When the string "that" is part of a line in the data below, report the whole line.

### INFORMATION GIVEN ###

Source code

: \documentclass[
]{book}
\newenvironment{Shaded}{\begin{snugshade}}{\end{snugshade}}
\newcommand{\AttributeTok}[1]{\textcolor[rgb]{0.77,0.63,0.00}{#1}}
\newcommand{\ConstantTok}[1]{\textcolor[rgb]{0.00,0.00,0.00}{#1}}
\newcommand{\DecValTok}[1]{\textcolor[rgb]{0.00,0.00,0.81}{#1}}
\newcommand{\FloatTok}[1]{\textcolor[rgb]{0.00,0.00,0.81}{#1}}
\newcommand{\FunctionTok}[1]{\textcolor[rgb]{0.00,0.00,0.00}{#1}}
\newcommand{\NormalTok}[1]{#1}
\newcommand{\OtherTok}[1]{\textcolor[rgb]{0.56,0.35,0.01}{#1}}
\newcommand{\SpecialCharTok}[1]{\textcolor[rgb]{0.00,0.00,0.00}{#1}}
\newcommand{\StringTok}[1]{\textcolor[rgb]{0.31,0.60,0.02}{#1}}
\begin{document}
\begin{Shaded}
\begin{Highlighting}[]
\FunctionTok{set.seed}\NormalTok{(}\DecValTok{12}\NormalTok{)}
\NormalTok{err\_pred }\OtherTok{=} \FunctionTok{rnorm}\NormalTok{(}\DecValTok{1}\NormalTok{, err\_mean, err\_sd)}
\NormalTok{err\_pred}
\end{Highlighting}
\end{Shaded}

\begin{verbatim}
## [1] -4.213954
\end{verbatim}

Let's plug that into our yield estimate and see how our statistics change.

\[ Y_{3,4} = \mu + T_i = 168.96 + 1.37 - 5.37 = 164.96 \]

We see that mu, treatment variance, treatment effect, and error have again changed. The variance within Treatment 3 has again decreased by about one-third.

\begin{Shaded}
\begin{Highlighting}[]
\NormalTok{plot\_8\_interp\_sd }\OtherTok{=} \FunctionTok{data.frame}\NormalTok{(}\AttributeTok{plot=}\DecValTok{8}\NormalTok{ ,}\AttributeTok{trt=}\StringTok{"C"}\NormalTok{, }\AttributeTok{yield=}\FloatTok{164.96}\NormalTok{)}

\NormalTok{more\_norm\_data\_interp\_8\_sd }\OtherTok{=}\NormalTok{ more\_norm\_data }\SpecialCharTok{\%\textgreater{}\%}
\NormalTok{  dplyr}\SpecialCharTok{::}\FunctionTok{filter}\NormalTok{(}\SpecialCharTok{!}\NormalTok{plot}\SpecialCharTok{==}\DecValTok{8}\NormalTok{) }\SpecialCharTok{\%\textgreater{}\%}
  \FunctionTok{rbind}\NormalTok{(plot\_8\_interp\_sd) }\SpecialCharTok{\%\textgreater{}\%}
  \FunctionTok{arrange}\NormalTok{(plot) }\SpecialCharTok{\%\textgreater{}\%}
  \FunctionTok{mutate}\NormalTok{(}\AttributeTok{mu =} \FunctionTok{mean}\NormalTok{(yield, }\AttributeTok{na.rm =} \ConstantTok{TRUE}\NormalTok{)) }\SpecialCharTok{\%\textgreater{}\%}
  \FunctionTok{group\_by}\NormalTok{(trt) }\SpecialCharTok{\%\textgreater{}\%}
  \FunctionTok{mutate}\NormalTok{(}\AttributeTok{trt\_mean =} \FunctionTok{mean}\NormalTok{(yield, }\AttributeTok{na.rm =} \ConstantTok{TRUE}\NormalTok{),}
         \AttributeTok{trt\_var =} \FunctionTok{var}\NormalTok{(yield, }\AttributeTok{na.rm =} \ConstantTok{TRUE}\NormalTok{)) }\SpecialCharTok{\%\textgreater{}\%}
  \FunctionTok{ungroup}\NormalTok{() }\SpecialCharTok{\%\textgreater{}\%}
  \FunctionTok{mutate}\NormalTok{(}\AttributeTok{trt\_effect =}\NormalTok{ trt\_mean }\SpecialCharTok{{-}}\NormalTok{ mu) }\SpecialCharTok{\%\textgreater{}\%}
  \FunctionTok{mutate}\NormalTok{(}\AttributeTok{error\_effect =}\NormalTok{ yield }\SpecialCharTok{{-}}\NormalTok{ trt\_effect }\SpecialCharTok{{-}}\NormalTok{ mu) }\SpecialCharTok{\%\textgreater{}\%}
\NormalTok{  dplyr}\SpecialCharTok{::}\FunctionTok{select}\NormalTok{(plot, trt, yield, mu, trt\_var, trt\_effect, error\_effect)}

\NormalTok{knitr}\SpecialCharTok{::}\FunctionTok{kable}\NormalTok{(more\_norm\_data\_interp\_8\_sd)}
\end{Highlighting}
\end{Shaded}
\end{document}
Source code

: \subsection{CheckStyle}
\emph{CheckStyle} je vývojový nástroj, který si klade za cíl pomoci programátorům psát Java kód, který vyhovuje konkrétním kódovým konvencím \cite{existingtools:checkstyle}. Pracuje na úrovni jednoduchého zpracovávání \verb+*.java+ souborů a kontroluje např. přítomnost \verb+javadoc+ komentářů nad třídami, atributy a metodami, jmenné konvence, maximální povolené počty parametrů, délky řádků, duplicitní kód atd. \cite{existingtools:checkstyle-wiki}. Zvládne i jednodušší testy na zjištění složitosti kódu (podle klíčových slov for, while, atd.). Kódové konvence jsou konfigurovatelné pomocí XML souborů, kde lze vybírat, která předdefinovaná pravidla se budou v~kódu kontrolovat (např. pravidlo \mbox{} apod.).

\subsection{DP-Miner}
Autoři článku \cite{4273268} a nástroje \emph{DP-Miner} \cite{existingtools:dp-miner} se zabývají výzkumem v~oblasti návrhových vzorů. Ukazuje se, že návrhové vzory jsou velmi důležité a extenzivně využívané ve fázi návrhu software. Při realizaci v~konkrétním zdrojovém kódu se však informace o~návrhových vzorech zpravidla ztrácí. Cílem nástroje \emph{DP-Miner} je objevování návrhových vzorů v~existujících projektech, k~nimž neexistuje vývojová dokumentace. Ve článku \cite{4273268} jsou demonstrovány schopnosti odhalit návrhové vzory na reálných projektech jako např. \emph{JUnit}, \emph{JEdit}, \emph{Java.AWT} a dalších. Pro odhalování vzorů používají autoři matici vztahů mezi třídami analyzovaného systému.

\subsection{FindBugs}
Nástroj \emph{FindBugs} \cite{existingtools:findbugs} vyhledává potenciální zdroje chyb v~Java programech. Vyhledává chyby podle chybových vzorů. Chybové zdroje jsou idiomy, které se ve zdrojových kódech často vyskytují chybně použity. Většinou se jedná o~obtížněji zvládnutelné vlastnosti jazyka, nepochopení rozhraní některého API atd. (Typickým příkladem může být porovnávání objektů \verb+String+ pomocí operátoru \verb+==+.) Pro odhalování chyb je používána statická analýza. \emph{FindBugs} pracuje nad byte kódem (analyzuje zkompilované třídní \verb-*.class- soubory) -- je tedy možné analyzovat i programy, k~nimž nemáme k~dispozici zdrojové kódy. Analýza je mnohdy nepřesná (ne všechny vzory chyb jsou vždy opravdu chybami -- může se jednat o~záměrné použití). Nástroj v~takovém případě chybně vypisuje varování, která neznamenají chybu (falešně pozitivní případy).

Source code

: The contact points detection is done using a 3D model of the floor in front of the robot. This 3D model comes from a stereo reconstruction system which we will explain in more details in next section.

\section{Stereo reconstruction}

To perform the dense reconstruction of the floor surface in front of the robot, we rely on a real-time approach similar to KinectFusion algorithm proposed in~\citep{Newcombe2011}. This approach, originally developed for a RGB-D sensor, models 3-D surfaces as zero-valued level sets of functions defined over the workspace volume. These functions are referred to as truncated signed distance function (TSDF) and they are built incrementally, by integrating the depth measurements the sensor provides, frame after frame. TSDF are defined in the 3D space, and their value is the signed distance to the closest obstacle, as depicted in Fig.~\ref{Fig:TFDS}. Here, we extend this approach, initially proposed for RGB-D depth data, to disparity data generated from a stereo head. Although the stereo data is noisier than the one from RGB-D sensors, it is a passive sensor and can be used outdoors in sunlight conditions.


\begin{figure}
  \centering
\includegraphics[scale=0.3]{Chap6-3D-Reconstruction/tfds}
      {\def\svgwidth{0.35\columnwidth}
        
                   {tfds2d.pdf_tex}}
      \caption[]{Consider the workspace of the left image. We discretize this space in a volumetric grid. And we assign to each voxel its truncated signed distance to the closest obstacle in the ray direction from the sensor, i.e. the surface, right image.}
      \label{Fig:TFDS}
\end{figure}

###

RESPONSE BELOW:
Let's plug that into our yield estimate and see how our statistics change.
We see that mu, treatment variance, treatment effect, and error have again changed. The variance within Treatment 3 has again decreased by about one-third.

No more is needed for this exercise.